A discussion concerning the contribution that recent developments in transport technologies could make to environmental sustainability.
By L.Everitt / Novelty Dispenser (c)
Introduction and definitions
I shall analyse and discuss recent examples of technological developments from within both transport and other sectors and their positive and negative implications for environmental sustainability. I will also look at social, economic, cultural, legal and political motivations which are deeply interconnected with transport, technology and the future of our environment.
When I say technology, I mean the application of scientific or organized knowledge, including any tool or technique, product or process, method, organization or system to practical tasks.
By environmental sustainability I mean our ability to maintain an harmonious coexistence within our natural habitat – its capacity to replenish our consumption of its vital resources, its ecological productivity and diversity – in a way which is practical, ethical and rational and does not compromise our future ability to do so.
Positive and negative effects
Two examples of recent developments in transport technologies are energy crops (including biofuels such as ethanol, methanol and biodiesel) and hydrogen. Both have potential as either low carbon or even carbon-neutral alternative vehicle fuels for the future and may eventually help to reduce dependence upon foreign imports of ‘dirty’ fossil fuels such as oil for petroleum. They are however very different technologies in other respects.
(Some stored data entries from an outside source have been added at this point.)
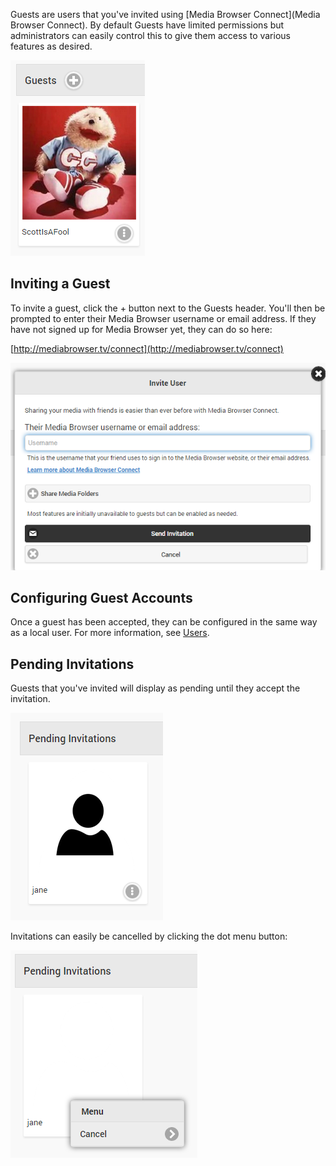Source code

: Guests are users that you've invited using [Media Browser Connect](Media Browser Connect). By default Guests have limited permissions but administrators can easily control this to give them access to various features as desired.

![](images/server/users2.png)

## Inviting a Guest

To invite a guest, click the + button next to the Guests header. You'll then be prompted to enter their Media Browser username or email address. If they have not signed up for Media Browser yet, they can do so here:

[http://mediabrowser.tv/connect](http://mediabrowser.tv/connect)

![](images/server/users25.png)

## Configuring Guest Accounts

Once a guest has been accepted, they can be configured in the same way as a local user. For more information, see [Users](Users).

## Pending Invitations

Guests that you've invited will display as pending until they accept the invitation. 

![](images/server/users3.png)

Invitations can easily be cancelled by clicking the dot menu button:

![](images/server/users4.png)
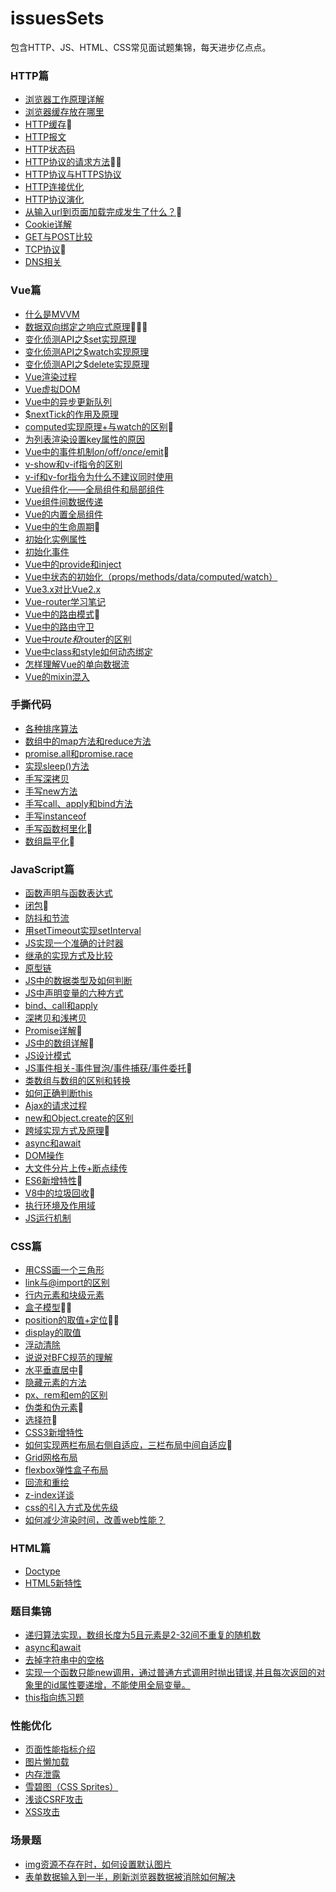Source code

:# issuesSets
包含HTTP、JS、HTML、CSS常见面试题集锦，每天进步亿点点。

### HTTP篇
- [浏览器工作原理详解](https://github.com/Easay/issuesSets/issues/65)
- [浏览器缓存放在哪里](https://github.com/Easay/issuesSets/issues/66)
- [HTTP缓存](https://github.com/Easay/issuesSets/issues/1)🍬
- [HTTP报文](https://github.com/Easay/issuesSets/issues/64)
- [HTTP状态码](https://github.com/Easay/issuesSets/issues/62)
- [HTTP协议的请求方法](https://github.com/Easay/issuesSets/issues/61)🍬🍬
- [HTTP协议与HTTPS协议](https://github.com/Easay/issuesSets/issues/63)
- [HTTP连接优化](https://github.com/Easay/issuesSets/issues/67)
- [HTTP协议演化](https://github.com/Easay/issuesSets/issues/68)
- [从输入url到页面加载完成发生了什么？](https://github.com/Easay/issuesSets/issues/59)🍬
- [Cookie详解](https://github.com/Easay/issuesSets/issues/69)
- [GET与POST比较](https://github.com/Easay/issuesSets/issues/70)
- [TCP协议](https://github.com/Easay/issuesSets/issues/60)🍬
- [DNS相关](https://github.com/Easay/issuesSets/issues/118)

### Vue篇
- [什么是MVVM](https://github.com/Easay/issuesSets/issues/55)
- [数据双向绑定之响应式原理](https://github.com/Easay/issuesSets/issues/41)🍬🍬🍬
- [变化侦测API之$set实现原理](https://github.com/Easay/issuesSets/issues/45)
- [变化侦测API之$watch实现原理](https://github.com/Easay/issuesSets/issues/43)
- [变化侦测API之$delete实现原理](https://github.com/Easay/issuesSets/issues/47)
- [Vue渲染过程](https://github.com/Easay/issuesSets/issues/49)
- [Vue虚拟DOM](https://github.com/Easay/issuesSets/issues/48)
- [Vue中的异步更新队列](https://github.com/Easay/issuesSets/issues/53)
- [$nextTick的作用及原理](https://github.com/Easay/issuesSets/issues/52)
- [computed实现原理+与watch的区别](https://github.com/Easay/issuesSets/issues/50)🍬
- [为列表渲染设置key属性的原因](https://github.com/Easay/issuesSets/issues/51)
- [Vue中的事件机制$on/$off/$once/$emit](https://github.com/Easay/issuesSets/issues/54)🍬
- [v-show和v-if指令的区别](https://github.com/Easay/issuesSets/issues/56)
- [v-if和v-for指令为什么不建议同时使用](https://github.com/Easay/issuesSets/issues/57)
- [Vue组件化——全局组件和局部组件](https://github.com/Easay/issuesSets/issues/86)
- [Vue组件间数据传递](https://github.com/Easay/issuesSets/issues/58)
- [Vue的内置全局组件](https://github.com/Easay/issuesSets/issues/109)
- [Vue中的生命周期](https://github.com/Easay/issuesSets/issues/83)🍬
- [初始化实例属性](https://github.com/Easay/issuesSets/issues/84)
- [初始化事件](https://github.com/Easay/issuesSets/issues/85)
- [Vue中的provide和inject](https://github.com/Easay/issuesSets/issues/81)
- [Vue中状态的初始化（props/methods/data/computed/watch）](https://github.com/Easay/issuesSets/issues/82)
- [Vue3.x对比Vue2.x](https://github.com/Easay/issuesSets/issues/94)
- [Vue-router学习笔记](https://github.com/Easay/issuesSets/blob/main/vueRouter/Vue%E8%B7%AF%E7%94%B1%E5%AD%A6%E4%B9%A0%E7%AC%94%E8%AE%B0.md)
- [Vue中的路由模式](https://github.com/Easay/issuesSets/issues/100)🍬
- [Vue中的路由守卫](https://github.com/Easay/issuesSets/issues/103)
- [Vue中$route和$router的区别](https://github.com/Easay/issuesSets/issues/117)
- [Vue中class和style如何动态绑定](https://github.com/Easay/issuesSets/issues/101)
- [怎样理解Vue的单向数据流](https://github.com/Easay/issuesSets/issues/102)
- [Vue的mixin混入](https://github.com/Easay/issuesSets/issues/108)



### 手撕代码
- [各种排序算法](https://github.com/Easay/issuesSets/issues/44)
- [数组中的map方法和reduce方法](https://github.com/Easay/issuesSets/issues/40)
- [promise.all和promise.race](https://github.com/Easay/issuesSets/issues/36)
- [实现sleep()方法](https://github.com/Easay/issuesSets/issues/114)
- [手写深拷贝](https://github.com/Easay/issuesSets/issues/32)
- [手写new方法](https://github.com/Easay/issuesSets/issues/30)
- [手写call、apply和bind方法](https://github.com/Easay/issuesSets/issues/29)
- [手写instanceof](https://github.com/Easay/issuesSets/issues/27)
- [手写函数柯里化](https://github.com/Easay/issuesSets/issues/78)🍬
- [数组扁平化](https://github.com/Easay/issuesSets/issues/107)🍬

### JavaScript篇
- [函数声明与函数表达式](https://github.com/Easay/issuesSets/issues/2)
- [闭包](https://github.com/Easay/issuesSets/issues/4)🍬
- [防抖和节流](https://github.com/Easay/issuesSets/issues/23)
- [用setTimeout实现setInterval](https://github.com/Easay/issuesSets/issues/95)
- [JS实现一个准确的计时器](https://github.com/Easay/issuesSets/issues/105)
- [继承的实现方式及比较](https://github.com/Easay/issuesSets/issues/24)
- [原型链](https://github.com/Easay/issuesSets/issues/116)
- [JS中的数据类型及如何判断](https://github.com/Easay/issuesSets/issues/26)
- [JS中声明变量的六种方式](https://github.com/Easay/issuesSets/issues/113)
- [bind、call和apply](https://github.com/Easay/issuesSets/issues/28)
- [深拷贝和浅拷贝](https://github.com/Easay/issuesSets/issues/31)
- [Promise详解](https://github.com/Easay/issuesSets/issues/33)🍬
- [JS中的数组详解](https://github.com/Easay/issuesSets/issues/39)🍬
- [JS设计模式](https://github.com/Easay/issuesSets/issues/71)
- [JS事件相关-事件冒泡/事件捕获/事件委托](https://github.com/Easay/issuesSets/issues/72)🍬
- [类数组与数组的区别和转换](https://github.com/Easay/issuesSets/issues/73)
- [如何正确判断this](https://github.com/Easay/issuesSets/issues/74)
- [Ajax的请求过程](https://github.com/Easay/issuesSets/issues/75)
- [new和Object.create的区别](https://github.com/Easay/issuesSets/issues/76)
- [跨域实现方式及原理](https://github.com/Easay/issuesSets/issues/77)🍬
- [async和await](https://github.com/Easay/issuesSets/issues/79)
- [DOM操作](https://github.com/Easay/issuesSets/issues/80)
- [大文件分片上传+断点续传](https://github.com/Easay/issuesSets/issues/87)
- [ES6新增特性](https://github.com/Easay/issuesSets/issues/90)🍬
- [V8中的垃圾回收](https://github.com/Easay/issuesSets/issues/91)🍬
- [执行环境及作用域](https://github.com/Easay/issuesSets/issues/96)
- [JS运行机制](https://github.com/Easay/issuesSets/issues/104)


### CSS篇
- [用CSS画一个三角形](https://github.com/Easay/issuesSets/issues/7)
- [link与@import的区别](https://github.com/Easay/issuesSets/issues/8)
- [行内元素和块级元素](https://github.com/Easay/issuesSets/issues/9)
- [盒子模型](https://github.com/Easay/issuesSets/issues/10)🍬🍬
- [position的取值+定位](https://github.com/Easay/issuesSets/issues/11)🍬🍬
- [display的取值](https://github.com/Easay/issuesSets/issues/15)
- [浮动清除](https://github.com/Easay/issuesSets/issues/12)
- [说说对BFC规范的理解](https://github.com/Easay/issuesSets/issues/13)
- [水平垂直居中](https://github.com/Easay/issuesSets/issues/14)🍬
- [隐藏元素的方法](https://github.com/Easay/issuesSets/issues/16)
- [px、rem和em的区别](https://github.com/Easay/issuesSets/issues/19)
- [伪类和伪元素](https://github.com/Easay/issuesSets/issues/20)🍬
- [选择符](https://github.com/Easay/issuesSets/issues/21)🍬
- [CSS3新增特性](https://github.com/Easay/issuesSets/issues/22)
- [如何实现两栏布局右侧自适应，三栏布局中间自适应](https://github.com/Easay/issuesSets/issues/25)🍬
- [Grid网格布局](https://github.com/Easay/issuesSets/issues/34)
- [flexbox弹性盒子布局](https://github.com/Easay/issuesSets/issues/35)
- [回流和重绘](https://github.com/Easay/issuesSets/issues/38)
- [z-index详谈](https://github.com/Easay/issuesSets/issues/93)
- [css的引入方式及优先级](https://github.com/Easay/issuesSets/issues/97)
- [如何减少渲染时间，改善web性能？](https://github.com/Easay/issuesSets/issues/98)
### HTML篇
- [Doctype](https://github.com/Easay/issuesSets/issues/110)
- [HTML5新特性](https://github.com/Easay/issuesSets/issues/111)
### 题目集锦
- [递归算法实现，数组长度为5且元素是2-32间不重复的随机数](https://github.com/Easay/issuesSets/issues/5)
- [async和await](https://github.com/Easay/issuesSets/issues/3)
- [去掉字符串中的空格](https://github.com/Easay/issuesSets/issues/6)
- [实现一个函数只能new调用，通过普通方式调用时抛出错误,并且每次返回的对象里的id属性要递增，不能使用全局变量。](https://github.com/Easay/issuesSets/issues/112)
- [this指向练习题](https://github.com/Easay/issuesSets/issues/115)

### 性能优化
- [页面性能指标介绍](https://github.com/Easay/issuesSets/issues/119)
- [图片懒加载](https://github.com/Easay/issuesSets/issues/88)
- [内存泄露](https://github.com/Easay/issuesSets/issues/37)
- [雪碧图（CSS Sprites）](https://github.com/Easay/issuesSets/issues/89)
- [浅谈CSRF攻击](https://github.com/Easay/issuesSets/issues/92)
- [XSS攻击](https://github.com/Easay/issuesSets/issues/99)

### 场景题
- [img资源不存在时，如何设置默认图片](https://github.com/Easay/issuesSets/issues/106)
- [表单数据输入到一半，刷新浏览器数据被消除如何解决](https://github.com/Easay/ele-shop/issues/3)
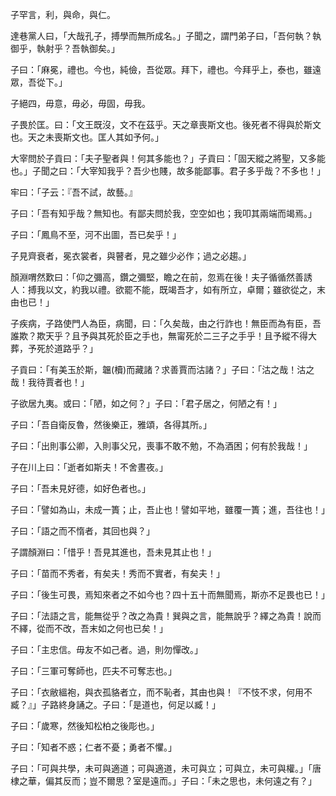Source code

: 子罕言，利，與命，與仁。

達巷黨人曰，「大哉孔子，搏學而無所成名。」子聞之，謂門弟子曰，「吾何執？執御乎，執射乎？吾執御矣。」

子曰：「麻冕，禮也。今也，純儉，吾從眾。拜下，禮也。今拜乎上，泰也，雖遠眾，吾從下。」

子絕四，毋意，毋必，毋固，毋我。

子畏於匡。曰：「文王既沒，文不在茲乎。天之章喪斯文也。後死者不得與於斯文也。天之未喪斯文也。匡人其如予何。」

大宰問於子貢曰：「夫子聖者與！何其多能也？」子貢曰：「固天縱之將聖，又多能也。」子聞之曰：「大宰知我乎？吾少也賤，故多能鄙事。君子多乎哉？不多也！」

牢曰：「子云：『吾不試，故藝。』

子曰：「吾有知乎哉？無知也。有鄙夫問於我，空空如也；我叩其兩端而竭焉。」

子曰：「鳳鳥不至，河不出圖，吾已矣乎！」

子見齊衰者，冕衣裳者，與瞽者，見之雖少必作；過之必趨。」

顏淵喟然歎曰：「仰之彌高，鑽之彌堅，瞻之在前，忽焉在後！夫子循循然善誘人：搏我以文，約我以禮。欲罷不能，既竭吾才，如有所立，卓爾；雖欲從之，末由也已！」

子疾病，子路使門人為臣，病聞，曰：「久矣哉，由之行詐也！無臣而為有臣，吾誰欺？欺天乎？且予與其死於臣之手也，無甯死於二三子之手乎！且予縱不得大葬，予死於道路乎？」

子貢曰：「有美玉於斯，韞(櫝)而藏諸？求善賈而沽諸？」子曰：「沽之哉！沽之哉！我待賈者也！」

子欲居九夷。或曰：「陋，如之何？」子曰：「君子居之，何陋之有！」

子曰：「吾自衛反魯，然後樂正，雅頌，各得其所。」

子曰：「出則事公卿，入則事父兄，喪事不敢不勉，不為酒困；何有於我哉！」

子在川上曰：「逝者如斯夫！不舍晝夜。」

子曰：「吾未見好德，如好色者也。」

子曰：「譬如為山，未成一簣；止，吾止也！譬如平地，雖覆一簣；進，吾往也！」

子曰：「語之而不惰者，其回也與？」

子謂顏淵曰：「惜乎！吾見其進也，吾未見其止也！」

子曰：「苗而不秀者，有矣夫！秀而不實者，有矣夫！」

子曰：「後生可畏，焉知來者之不如今也？四十五十而無聞焉，斯亦不足畏也已！」

子曰：「法語之言，能無從乎？改之為貴！巽與之言，能無說乎？繹之為貴！說而不繹，從而不改，吾末如之何也已矣！」

子曰：「主忠信。毋友不如己者。過，則勿憚改。」

子曰：「三軍可奪師也，匹夫不可奪志也。」

子曰：「衣敝縕袍，與衣孤貉者立，而不恥者，其由也與！『不忮不求，何用不臧？』」子路終身誦之。子曰：「是道也，何足以臧！」

子曰：「歲寒，然後知松柏之後彫也。」

子曰：「知者不惑；仁者不憂；勇者不懼。」

子曰：「可與共學，未可與適道；可與適道，未可與立；可與立，未可與權。」「唐棣之華，偏其反而；豈不爾思？室是遠而。」子曰：「未之思也，未何遠之有？」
Theoretically, biofuel production can be a CO2 neutral process. The biomass needed for fuel production could mitigate any emissions released when burning (or during the production stage) by growing new biomass to reabsorb it. The biomass itself can be obtained from a wide variety of sources, such as natural gas or gasifying wood to produce liquid methanol, which has a high-octane rating and is used today as racing fuel. Ethanol is a widely used vehicle fuel and can be obtained from almost any fermentable vegetable source of sugar (Morris, R. and Carr, S., 2006a). Brazil and the United States lead the industrial world in ethanol production, accounting together for 70% of the world’s total (Ribando, Clare & Yacobucci, Brent D., 2007) and nearly 90% of ethanol used for fuel (The World Bank, 2008). Brazil’s sugar cane-based industry is far more efficient than the U.S. corn-based industry. Sugar cane ethanol has an energy balance 7 times greater than ethanol produced from corn (Budny, D & Sotero, P, 2007). In the UK biodiesel research has concentrated on rape methyl ester produced from oil seed rape and has the advantage of being rapidly biodegradable if spilt (Morris, R. and Carr, S., 2006b). Biodiesel production produces valuable by-products such as glycerine and cattle feed (Morris, R. and Carr, S., 2006c).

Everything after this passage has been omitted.